▶ **About this exercise**
Search the listing below for the word "label" and return each line that contains it.

↓↓↓

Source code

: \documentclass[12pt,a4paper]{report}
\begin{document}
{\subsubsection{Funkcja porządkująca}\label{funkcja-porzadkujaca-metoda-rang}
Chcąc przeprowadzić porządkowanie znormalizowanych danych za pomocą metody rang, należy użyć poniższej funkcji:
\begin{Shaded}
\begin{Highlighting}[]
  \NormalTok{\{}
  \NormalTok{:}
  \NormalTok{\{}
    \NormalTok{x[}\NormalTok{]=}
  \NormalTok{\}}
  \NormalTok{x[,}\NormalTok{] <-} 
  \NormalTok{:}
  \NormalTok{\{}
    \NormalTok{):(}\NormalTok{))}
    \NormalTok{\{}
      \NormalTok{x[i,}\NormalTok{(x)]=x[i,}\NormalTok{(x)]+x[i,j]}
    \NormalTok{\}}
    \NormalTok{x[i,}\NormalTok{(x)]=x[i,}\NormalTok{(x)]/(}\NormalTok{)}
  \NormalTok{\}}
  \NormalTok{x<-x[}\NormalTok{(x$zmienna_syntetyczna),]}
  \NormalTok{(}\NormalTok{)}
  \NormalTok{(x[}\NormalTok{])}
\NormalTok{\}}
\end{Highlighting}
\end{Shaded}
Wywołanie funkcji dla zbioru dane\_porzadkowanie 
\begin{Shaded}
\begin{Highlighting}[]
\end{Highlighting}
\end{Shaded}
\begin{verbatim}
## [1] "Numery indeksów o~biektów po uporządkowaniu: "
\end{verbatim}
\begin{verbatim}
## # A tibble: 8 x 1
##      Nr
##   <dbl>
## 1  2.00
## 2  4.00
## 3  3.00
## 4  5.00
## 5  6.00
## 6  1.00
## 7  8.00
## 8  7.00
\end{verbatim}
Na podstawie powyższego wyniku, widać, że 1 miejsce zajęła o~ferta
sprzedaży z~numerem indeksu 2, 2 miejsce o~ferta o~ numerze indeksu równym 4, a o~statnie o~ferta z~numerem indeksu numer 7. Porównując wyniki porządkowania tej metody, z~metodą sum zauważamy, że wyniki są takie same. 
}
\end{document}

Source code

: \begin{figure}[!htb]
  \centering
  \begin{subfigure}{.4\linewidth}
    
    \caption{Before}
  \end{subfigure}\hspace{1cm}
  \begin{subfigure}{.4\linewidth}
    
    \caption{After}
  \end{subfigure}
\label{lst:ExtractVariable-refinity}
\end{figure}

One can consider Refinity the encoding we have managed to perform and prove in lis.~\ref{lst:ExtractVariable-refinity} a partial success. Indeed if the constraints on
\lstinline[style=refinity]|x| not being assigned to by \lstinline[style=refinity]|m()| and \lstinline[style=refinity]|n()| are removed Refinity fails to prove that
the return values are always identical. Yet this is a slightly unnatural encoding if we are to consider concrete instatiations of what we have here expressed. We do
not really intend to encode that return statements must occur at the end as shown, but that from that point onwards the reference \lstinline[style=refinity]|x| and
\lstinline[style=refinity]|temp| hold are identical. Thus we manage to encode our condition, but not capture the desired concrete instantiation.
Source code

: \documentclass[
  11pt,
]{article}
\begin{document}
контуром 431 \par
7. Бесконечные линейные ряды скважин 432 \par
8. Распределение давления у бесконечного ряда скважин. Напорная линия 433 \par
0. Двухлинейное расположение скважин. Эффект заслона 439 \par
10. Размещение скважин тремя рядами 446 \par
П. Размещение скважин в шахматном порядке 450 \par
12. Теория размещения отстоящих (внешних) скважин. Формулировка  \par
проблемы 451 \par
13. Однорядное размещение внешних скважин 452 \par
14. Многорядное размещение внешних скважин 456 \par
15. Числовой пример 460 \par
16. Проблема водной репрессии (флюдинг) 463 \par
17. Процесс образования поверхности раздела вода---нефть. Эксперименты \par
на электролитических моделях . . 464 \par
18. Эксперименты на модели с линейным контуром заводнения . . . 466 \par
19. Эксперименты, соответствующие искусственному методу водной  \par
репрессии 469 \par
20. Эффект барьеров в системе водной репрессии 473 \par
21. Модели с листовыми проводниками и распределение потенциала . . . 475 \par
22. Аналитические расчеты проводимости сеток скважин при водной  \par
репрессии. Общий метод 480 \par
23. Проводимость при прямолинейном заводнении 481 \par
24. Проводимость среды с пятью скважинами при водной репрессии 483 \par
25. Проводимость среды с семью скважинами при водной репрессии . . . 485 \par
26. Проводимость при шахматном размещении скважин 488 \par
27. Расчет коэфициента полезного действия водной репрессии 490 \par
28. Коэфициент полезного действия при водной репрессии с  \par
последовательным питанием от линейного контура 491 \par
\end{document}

↑↑↑

▶ **Worked solution**
{\subsubsection{Funkcja porządkująca}\label{funkcja-porzadkujaca-metoda-rang}
\label{lst:ExtractVariable-refinity}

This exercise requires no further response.